*WORK ORDER*: Wherever the string "managed" appears in a line of the listing below, report that line.
——————
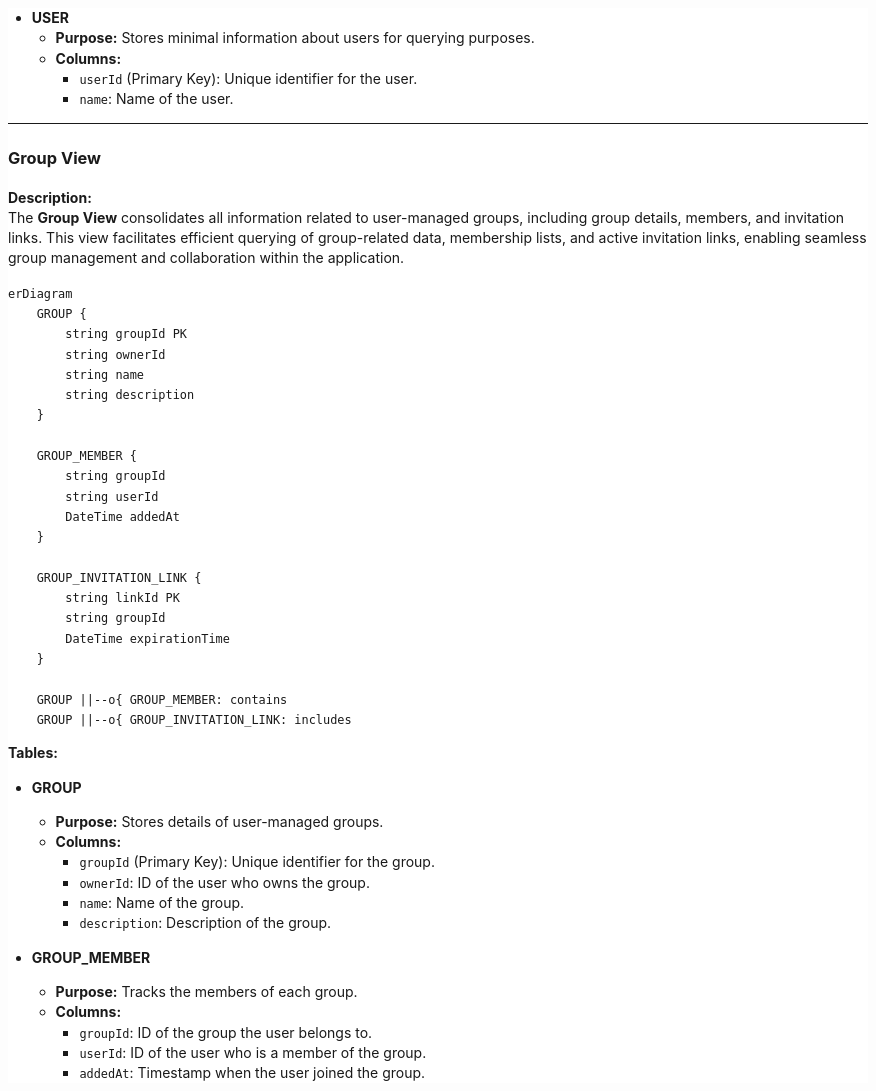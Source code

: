 - **USER**
    - **Purpose:** Stores minimal information about users for querying purposes.
    - **Columns:**
        - `userId` (Primary Key): Unique identifier for the user.
        - `name`: Name of the user.

---

### Group View

**Description:**  
The **Group View** consolidates all information related to user-managed groups, including group
details, members, and invitation links. This view facilitates efficient querying of group-related
data, membership lists, and active invitation links, enabling seamless group management and
collaboration within the application.

```mermaid
erDiagram
    GROUP {
        string groupId PK
        string ownerId
        string name
        string description
    }

    GROUP_MEMBER {
        string groupId
        string userId
        DateTime addedAt
    }

    GROUP_INVITATION_LINK {
        string linkId PK
        string groupId
        DateTime expirationTime
    }

    GROUP ||--o{ GROUP_MEMBER: contains
    GROUP ||--o{ GROUP_INVITATION_LINK: includes
```

**Tables:**

- **GROUP**
    - **Purpose:** Stores details of user-managed groups.
    - **Columns:**
        - `groupId` (Primary Key): Unique identifier for the group.
        - `ownerId`: ID of the user who owns the group.
        - `name`: Name of the group.
        - `description`: Description of the group.

- **GROUP_MEMBER**
    - **Purpose:** Tracks the members of each group.
    - **Columns:**
        - `groupId`: ID of the group the user belongs to.
        - `userId`: ID of the user who is a member of the group.
        - `addedAt`: Timestamp when the user joined the group.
——————
*OUTPUT FOR THIS TASK*:
The **Group View** consolidates all information related to user-managed groups, including group
    - **Purpose:** Stores details of user-managed groups.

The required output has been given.